Чуть не насильно я увел ее от смертного одра деда, и мы вместе пошли в нашу домовую часовню. Она была отперта; перед старинным византийским образом богоматери горели две свечи, скудно освещая погруженный во мрак алтарь. Мы встали рядом на колени. Убитая горем девочка, изнемогая от слез, бессонных ночей и скорби, склонила ко мне на плечо свою бедную голову, и так мы молча стояли. Время было позднее; в зале, смежной с часовней, на старинных гданьских часах кукушка хрипло прокуковала два пополуночи; в часовне царила глубокая тишина, нарушаемая лишь завыванием метели, сотрясающей свинцовые переплеты окошек, да горестными вздохами Гани.
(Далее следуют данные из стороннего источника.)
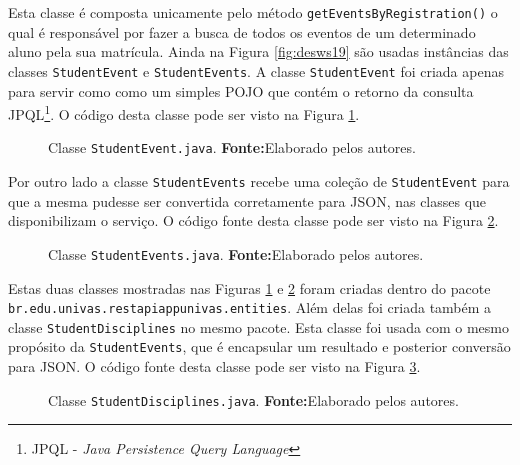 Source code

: 	\par Esta classe é composta unicamente pelo método
\texttt{getEventsByRegistration()} o qual é responsável por fazer a busca de
todos os eventos de um determinado aluno pela sua matrícula. Ainda na Figura
\ref{fig:desws19} são usadas instâncias das classes \texttt{StudentEvent} e
\texttt{StudentEvents}. A classe \texttt{StudentEvent} foi criada apenas para
servir como como um simples POJO que contém o retorno da consulta
JPQL\footnote{JPQL - \textit{Java Persistence Query Language}}. O código desta
classe pode ser visto na Figura \ref{fig:desws20}.
	
	\begin{figure}[h!]
		
		\caption[Classe StudentEvent.java]{Classe \texttt{StudentEvent.java}.
		\textbf{Fonte:}Elaborado pelos autores.}
		\label{fig:desws20}
	\end{figure}

	\pagebreak

	\par Por outro lado a classe \texttt{StudentEvents} recebe uma coleção de
\texttt{StudentEvent} para que a mesma pudesse ser convertida corretamente para
JSON, nas classes que disponibilizam o serviço. O código fonte desta classe pode
ser visto na Figura \ref{fig:desws21}.
	
	\begin{figure}[h!]
		
		\caption[Classe StudentEvents.java]{Classe \texttt{StudentEvents.java}.
		\textbf{Fonte:}Elaborado pelos autores.}
		\label{fig:desws21}
	\end{figure}
	
	\par Estas duas classes mostradas nas Figuras \ref{fig:desws20} e 
\ref{fig:desws21} foram criadas dentro do pacote\\ 
\texttt{br.edu.univas.restapiappunivas.entities}. Além delas foi criada também
a classe \texttt{StudentDisciplines} no mesmo pacote. Esta classe foi usada com
o mesmo propósito da \texttt{StudentEvents}, que é encapsular um resultado e
posterior conversão para JSON. O código fonte desta classe pode ser visto na
Figura \ref{fig:desws22}.

	\begin{figure}[h!]
		
		\caption[Classe StudentDisciplines.java]{Classe
		\texttt{StudentDisciplines.java}.
		\textbf{Fonte:}Elaborado pelos autores.}
		\label{fig:desws22}
	\end{figure}
	
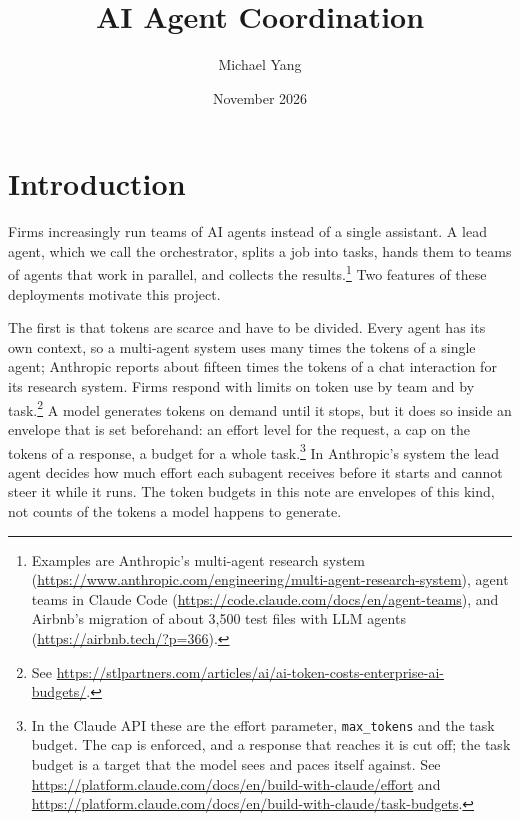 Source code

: \documentclass[11pt]{article}
\title{AI Agent Coordination}
\author{Michael Yang}
\date{November 2026}
\begin{document}
\maketitle

\section{Introduction}

Firms increasingly run teams of AI agents instead of a single assistant. A lead agent, which we call the orchestrator, splits a job into tasks, hands them to teams of agents that work in parallel, and collects the results.\footnote{Examples are Anthropic's multi-agent research system (\url{https://www.anthropic.com/engineering/multi-agent-research-system}), agent teams in Claude Code (\url{https://code.claude.com/docs/en/agent-teams}), and Airbnb's migration of about 3{,}500 test files with LLM agents (\url{https://airbnb.tech/?p=366}).} Two features of these deployments motivate this project.

The first is that tokens are scarce and have to be divided. Every agent has its own context, so a multi-agent system uses many times the tokens of a single agent; Anthropic reports about fifteen times the tokens of a chat interaction for its research system. Firms respond with limits on token use by team and by task.\footnote{See \url{https://stlpartners.com/articles/ai/ai-token-costs-enterprise-ai-budgets/}.} A model generates tokens on demand until it stops, but it does so inside an envelope that is set beforehand: an effort level for the request, a cap on the tokens of a response, a budget for a whole task.\footnote{In the Claude API these are the effort parameter, \texttt{max\_tokens} and the task budget. The cap is enforced, and a response that reaches it is cut off; the task budget is a target that the model sees and paces itself against. See \url{https://platform.claude.com/docs/en/build-with-claude/effort} and \url{https://platform.claude.com/docs/en/build-with-claude/task-budgets}.} In Anthropic's system the lead agent decides how much effort each subagent receives before it starts and cannot steer it while it runs. The token budgets in this note are envelopes of this kind, not counts of the tokens a model happens to generate.
\end{document}
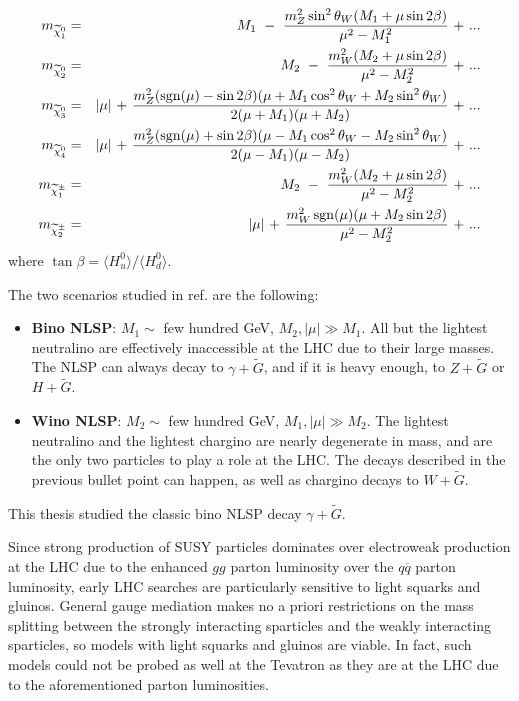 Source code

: \documentclass[dissertation.tex]{subfiles}
\begin{document}
\begin{eqnarray}
\label{eq:neutralino_chargino_masses}
m_{\widetilde{\chi}_{1}^{0}} &=& M_{1}\mbox{ }-\mbox{ }\frac{m_{Z}^{2}\sin^{2}\theta_{W}(M_{1} + \mu\sin 2\beta)}{\mu^{2} - M_{1}^{2}}\mbox{ + }...\\
m_{\widetilde{\chi}_{2}^{0}} &=& M_{2}\mbox{ }-\mbox{ }\frac{m_{W}^{2}(M_{2} + \mu\sin 2\beta)}{\mu^{2} - M_{2}^{2}}\mbox{ + }...\\
m_{\widetilde{\chi}_{3}^{0}} &=& |\mu|\mbox{ + }\frac{m_{Z}^{2}(\operatorname{sgn}(\mu) - \sin 2\beta)(\mu + M_{1}\cos^{2}\theta_{W} + M_{2}\sin^{2}\theta_{W})}{2(\mu + M_{1})(\mu + M_{2})}\mbox{ + }...\\
m_{\widetilde{\chi}_{4}^{0}} &=& |\mu|\mbox{ + }\frac{m_{Z}^{2}(\operatorname{sgn}(\mu) + \sin 2\beta)(\mu - M_{1}\cos^{2}\theta_{W} - M_{2}\sin^{2}\theta_{W})}{2(\mu - M_{1})(\mu - M_{2})}\mbox{ + }...\\
m_{\widetilde{\chi}_{1}^{\pm}} &=& M_{2}\mbox{ }-\mbox{ }\frac{m_{W}^{2}(M_{2} + \mu\sin 2\beta)}{\mu^{2} - M_{2}^{2}}\mbox{ + }...\\
m_{\widetilde{\chi}_{2}^{\pm}} &=& |\mu|\mbox{ + }\frac{m_{W}^{2}\operatorname{sgn}(\mu)(\mu + M_{2}\sin 2\beta)}{\mu^{2} - M_{2}^{2}}\mbox{ + }...
\end{eqnarray}
%
where $\tan\beta = \langle H_{u}^{0}\rangle/\langle H_{d}^{0}\rangle$.

The two scenarios studied in ref. \cite{CMS_GMSB_1fb-1} are the following:

\begin{itemize}
  \item \textbf{Bino NLSP}: $M_{1} \sim$ few hundred GeV, $M_{2}, |\mu| \gg M_{1}$.  All but the lightest neutralino are effectively inaccessible at the LHC due to their large masses.  The NLSP can always decay to $\gamma + \widetilde{G}$, and if it is heavy enough, to $Z + \widetilde{G}$ or $H + \widetilde{G}$.
  \item \textbf{Wino NLSP}: $M_{2} \sim$ few hundred GeV, $M_{1}, |\mu| \gg M_{2}$.  The lightest neutralino and the lightest chargino are nearly degenerate in mass, and are the only two particles to play a role at the LHC.  The decays described in the previous bullet point can happen, as well as chargino decays to $W + \widetilde{G}$.
\end{itemize}
%
This thesis studied the classic bino NLSP decay $\gamma + \widetilde{G}$.

Since strong production of SUSY particles dominates over electroweak production at the LHC due to the enhanced $gg$ parton luminosity over the $q\overline{q}$ parton luminosity, early LHC searches are particularly sensitive to light squarks and gluinos.  General gauge mediation makes no a priori restrictions on the mass splitting between the strongly interacting sparticles and the weakly interacting sparticles, so models with light squarks and gluinos are viable.  In fact, such models could not be probed as well at the Tevatron as they are at the LHC due to the aforementioned parton luminosities.
\end{document}
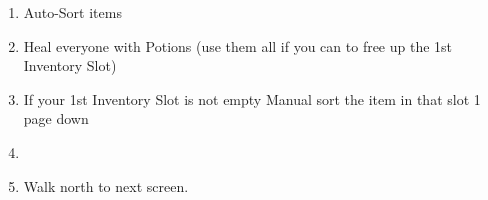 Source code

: \begin{enumerate}[resume]
    \item Auto-Sort items
    \item Heal everyone with Potions (use them all if you can to free up the 1st Inventory Slot)
    \item If your 1st Inventory Slot is not empty Manual sort the item in that slot 1 page down
    \item \formation{\tidus}{\wakka}{\auron}
    \item Walk north to next screen.
\end{enumerate} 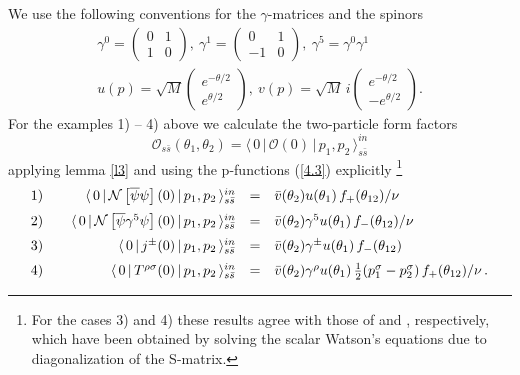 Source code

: \documentclass[a4paper,a4paper]{article}
\begin{document}
We use the following conventions for the $\gamma $-matrices and the spinors 
\begin{gather*}
\gamma ^{0}=\left( 
\begin{array}{cc}
0 & 1 \\ 
1 & 0
\end{array}
\right) ,~\gamma ^{1}=\left( 
\begin{array}{cc}
0 & 1 \\ 
-1 & 0
\end{array}
\right) ,~\gamma ^{5}=\gamma ^{0}\gamma ^{1} \\
u(p)=\sqrt{M}\left( 
\begin{array}{c}
e^{-\theta /2} \\ 
e^{\theta /2}
\end{array}
\right) ,~v(p)=\sqrt{M}\,i\left( 
\begin{array}{c}
e^{-\theta /2} \\ 
-e^{\theta /2}
\end{array}
\right) .
\end{gather*}
For the examples 1) -- 4) above we calculate the two-particle form factors 
\[
\mathcal{O}_{s\bar{s}}(\theta _{1},\theta _{2})=\langle \,0\,|\,\mathcal{O}%
(0)\,|\,p_{1},p_{2}\,\rangle _{s\bar{s}}^{in} 
\]
applying lemma \ref{l3} and using the p-functions (\ref{4.3}) explicitly%
\footnote{%
For the cases 3) and 4) these results agree with those of \cite{W} and \cite
{Sm}, respectively, which have been obtained by solving the scalar Watson's
equations due to diagonalization of the S-matrix.} 
\begin{equation}
\begin{array}{llrcl}
1) &  & \langle \,0\,|\,\mathcal{N}\left[ \overline{\psi }\psi \right]
(0)\,|\,p_{1},p_{2}\,\rangle _{s\bar{s}}^{in} & = & \bar{v}(\theta
_{2})u(\theta _{1})\,f_{+}(\theta _{12})/\nu \\[2mm] 
2) &  & \langle \,0\,|\,\mathcal{N}\left[ \overline{\psi }\gamma ^{5}\psi
\right] (0)\,|\,p_{1},p_{2}\,\rangle _{s\bar{s}}^{in} & = & \bar{v}(\theta
_{2})\gamma ^{5}u(\theta _{1})\,f_{-}(\theta _{12})/\nu \\[2mm] 
3) &  & \langle \,0\,|\,j^{\pm }(0)\,|\,p_{1},p_{2}\,\rangle _{s\bar{s}}^{in}
& = & \bar{v}(\theta _{2})\gamma ^{\pm }u(\theta _{1})\,f_{-}(\theta _{12})
\\[2mm] 
4) &  & \langle \,0\,|\,T^{\rho \sigma }(0)\,|\,p_{1},p_{2}\,\rangle _{s\bar{%
s}}^{in} & = & \bar{v}(\theta _{2})\gamma ^{\rho }u(\theta _{1})\,\tfrac{1}{2%
}(p_{1}^{\sigma }-p_{2}^{\sigma })\,f_{+}(\theta _{12})/\nu \,.
\end{array}
\label{4.5}
\end{equation}
\end{document}
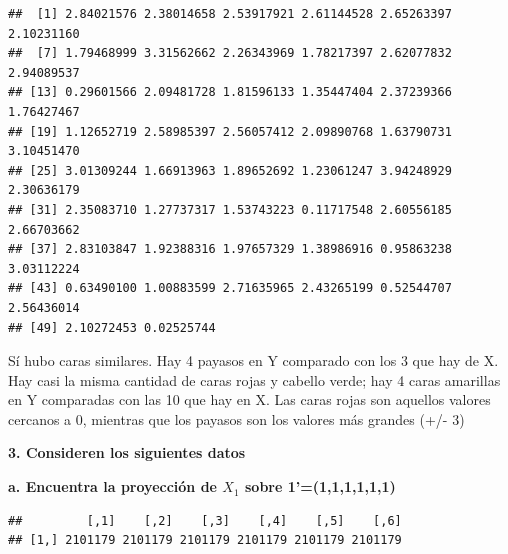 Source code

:\documentclass[
]{article}
\newenvironment{Shaded}{\begin{snugshade}}{\end{snugshade}}
\newcommand{\CommentTok}[1]{\textcolor[rgb]{0.56,0.35,0.01}{\textit{#1}}}
\newcommand{\DecValTok}[1]{\textcolor[rgb]{0.00,0.00,0.81}{#1}}
\newcommand{\KeywordTok}[1]{\textcolor[rgb]{0.13,0.29,0.53}{\textbf{#1}}}
\newcommand{\NormalTok}[1]{#1}
\newcommand{\OperatorTok}[1]{\textcolor[rgb]{0.81,0.36,0.00}{\textbf{#1}}}
\newcommand{\StringTok}[1]{\textcolor[rgb]{0.31,0.60,0.02}{#1}}
\begin{document}
\begin{verbatim}
##  [1] 2.84021576 2.38014658 2.53917921 2.61144528 2.65263397 2.10231160
##  [7] 1.79468999 3.31562662 2.26343969 1.78217397 2.62077832 2.94089537
## [13] 0.29601566 2.09481728 1.81596133 1.35447404 2.37239366 1.76427467
## [19] 1.12652719 2.58985397 2.56057412 2.09890768 1.63790731 3.10451470
## [25] 3.01309244 1.66913963 1.89652692 1.23061247 3.94248929 2.30636179
## [31] 2.35083710 1.27737317 1.53743223 0.11717548 2.60556185 2.66703662
## [37] 2.83103847 1.92388316 1.97657329 1.38986916 0.95863238 3.03112224
## [43] 0.63490100 1.00883599 2.71635965 2.43265199 0.52544707 2.56436014
## [49] 2.10272453 0.02525744
\end{verbatim}

Sí hubo caras similares. Hay 4 payasos en Y comparado con los 3 que hay
de X. Hay casi la misma cantidad de caras rojas y cabello verde; hay 4
caras amarillas en Y comparadas con las 10 que hay en X. Las caras rojas
son aquellos valores cercanos a 0, mientras que los payasos son los
valores más grandes (+/- 3)

\textbf{3. Consideren los siguientes datos}

\textbf{a. Encuentra la proyección de \(X_1\) sobre 1'=(1,1,1,1,1,1)}

\begin{Shaded}
\end{Shaded}

\begin{verbatim}
##         [,1]    [,2]    [,3]    [,4]    [,5]    [,6]
## [1,] 2101179 2101179 2101179 2101179 2101179 2101179
\end{verbatim}
\end{document}
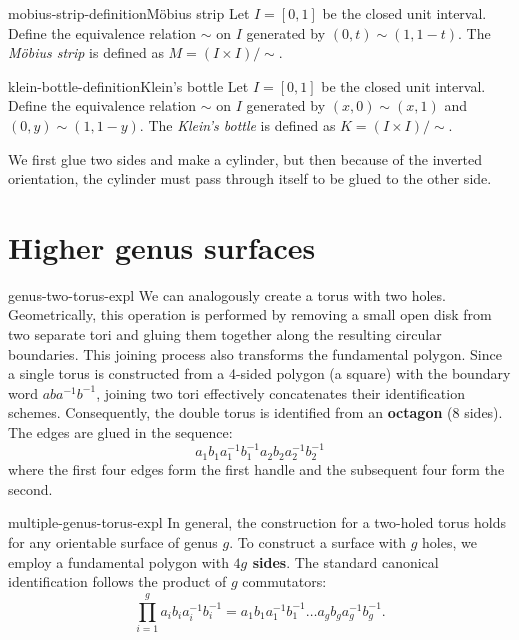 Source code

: \documentclass[preview]{standalone}
\begin{document}
\begin{snippetdefinition}{mobius-strip-definition}{Möbius strip}
    Let \(I = [0,1]\) be the closed unit interval.
    Define the equivalence relation \(\sim\) on \(I\) generated
    by \((0,t) \sim (1,1-t)\).
    The \emph{Möbius strip} is defined as \(M = (I \times I)/\sim\).
\end{snippetdefinition}


\begin{snippetdefinition}{klein-bottle-definition}{Klein's bottle}
    Let \(I = [0,1]\) be the closed unit interval.
    Define the equivalence relation \(\sim\) on \(I\) generated
    by \((x,0) \sim (x,1)\) and \((0,y) \sim (1,1-y)\).
    The \emph{Klein's bottle} is defined as \(K = (I \times I)/\sim\).
\end{snippetdefinition}

\begin{plainhtml}
    We first glue two sides and make a cylinder, but then because of the inverted orientation, the cylinder must pass through itself to be glued to the other side.
\end{plainhtml}


\section{Higher genus surfaces}

\begin{snippet}{genus-two-torus-expl}
    We can analogously create a torus with two holes.
    Geometrically, this operation is performed by removing a small
    open disk from two separate tori and gluing them together along
    the resulting circular boundaries.
    This joining process also transforms the fundamental polygon.
    Since a single torus is constructed from a 4-sided polygon
    (a square) with the boundary word $aba^{-1}b^{-1}$,
    joining two tori effectively concatenates their identification schemes.
    Consequently, the double torus is identified from an \textbf{octagon}
    (8 sides). The edges are glued in the sequence:
    \[
        a_1 b_1 a_1^{-1} b_1^{-1} a_2 b_2 a_2^{-1} b_2^{-1}
    \]
    where the first four edges form the first handle and the subsequent
    four form the second.
\end{snippet}


\begin{snippet}{multiple-genus-torus-expl}
    In general, the construction for a two-holed torus holds for any orientable
    surface of genus $g$.
    To construct a surface with $g$ holes, we employ a
    fundamental polygon with \textbf{$4g$ sides}.
    The standard canonical identification follows the product of $g$ commutators:
    \[
        \prod_{i=1}^{g} a_i b_i a_i^{-1} b_i^{-1} = a_1 b_1 a_1^{-1} b_1^{-1} \dots a_g b_g a_g^{-1} b_g^{-1}.
    \]
\end{snippet}
\end{document}
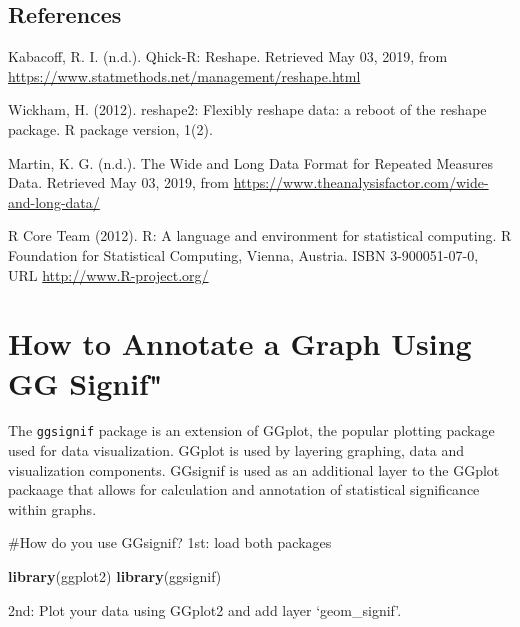 \documentclass[]{book}
\newenvironment{Shaded}{\begin{snugshade}}{\end{snugshade}}
\newcommand{\KeywordTok}[1]{\textcolor[rgb]{0.13,0.29,0.53}{\textbf{#1}}}
\newcommand{\NormalTok}[1]{#1}
\begin{document}
\hypertarget{references}{%
\section{References}\label{references}}

Kabacoff, R. I. (n.d.). Qhick-R: Reshape. Retrieved May 03, 2019, from \url{https://www.statmethods.net/management/reshape.html}

Wickham, H. (2012). reshape2: Flexibly reshape data: a reboot of the reshape package. R package version, 1(2).

Martin, K. G. (n.d.). The Wide and Long Data Format for Repeated Measures Data. Retrieved May 03, 2019, from \url{https://www.theanalysisfactor.com/wide-and-long-data/}

R Core Team (2012). R: A language and environment for statistical computing. R Foundation for Statistical Computing, Vienna, Austria. ISBN 3-900051-07-0, URL \url{http://www.R-project.org/}

\hypertarget{how-to-annotate-a-graph-using-gg-signif}{%
\chapter{How to Annotate a Graph Using GG Signif"}\label{how-to-annotate-a-graph-using-gg-signif}}

The \texttt{ggsignif} package is an extension of GGplot, the popular plotting package used for data visualization. GGplot is used by layering graphing, data and visualization components. GGsignif is used as an additional layer to the GGplot packaage that allows for calculation and annotation of statistical significance within graphs.

\#How do you use GGsignif?
1st: load both packages

\begin{Shaded}
\begin{Highlighting}[]
\KeywordTok{library}\NormalTok{(ggplot2)}
\KeywordTok{library}\NormalTok{(ggsignif)}
\end{Highlighting}
\end{Shaded}

2nd: Plot your data using GGplot2 and add layer `geom\_signif'.
\end{document}
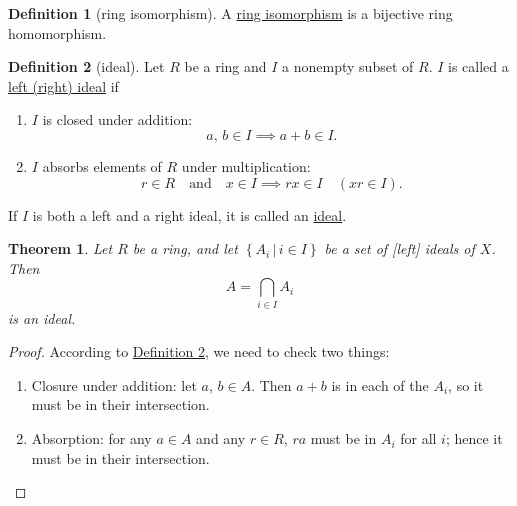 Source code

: \documentclass[a4paper]{report}
\newcommand{\defn}[1]{\ul{#1}}
\theoremstyle{definition}
\newtheorem{definition}{Definition}[section]
\theoremstyle{plain}
\newtheorem{theorem}{Theorem}[section]
\theoremstyle{remark}
\begin{document}
\begin{definition}[ring isomorphism]
  \label{def:ringisomorphism} 
  A \defn{ring isomorphism} is a bijective ring homomorphism.
\end{definition}

\begin{definition}[ideal]
  \label{def:ideal}
  Let $R$ be a ring and $I$ a nonempty subset of $R$. $I$ is called a \defn{left (right) ideal} if
  \begin{enumerate}
    \item $I$ is closed under addition:
      \begin{equation*}
        a,\,b \in I \implies a+b\in I.
      \end{equation*}

    \item $I$ absorbs elements of $R$ under multiplication:
      \begin{equation*}
        r \in R \quad\text{and}\quad x\in I \implies rx \in I\quad (xr \in I).
      \end{equation*}
  \end{enumerate}
  If $I$ is both a left and a right ideal, it is called an \defn{ideal}.
\end{definition}
\begin{theorem}
  Let $R$ be a ring, and let $\left\{ A_{i}\,\big|\, i \in I \right\}$ be a set of [left] ideals of $X$. Then 
  \begin{equation*}
    A = \bigcap_{i \in I}A_{i}
  \end{equation*}
  is an ideal.
  \label{thm:intersectionofidealsisideal}
\end{theorem}
\begin{proof}
  According to \hyperref[def:ideal]{Definition \ref*{def:ideal}}, we need to check two things:
  \begin{enumerate}
    \item Closure under addition: let $a$, $b\in A$. Then $a+b$ is in each of the $A_{i}$, so it must be in their intersection.
    \item Absorption: for any $a \in A$ and any $r \in R$, $ra$ must be in $A_{i}$ for all $i$; hence it must be in their intersection.
  \end{enumerate}
\end{proof}
\end{document}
Я не смел молвить ей ни слова в утешение и только прижимал ее к себе, как будто уже был ее опекуном или старшим братом. Однако молиться я не мог: тысяча впечатлений и чувств всколыхнули мое сердце; разнообразные картины мелькали перед моими глазами, но понемногу из этого хаоса все явственней выступала одна мысль, одно чувство — что это бледненькое личико с закрытыми глазами, прильнувшее к моему плечу, что это маленькое, бедное, беззащитное существо становится теперь моей любимой сестрой, за которую я готов отдать жизнь, а если потребуется, брошу перчатку всему миру.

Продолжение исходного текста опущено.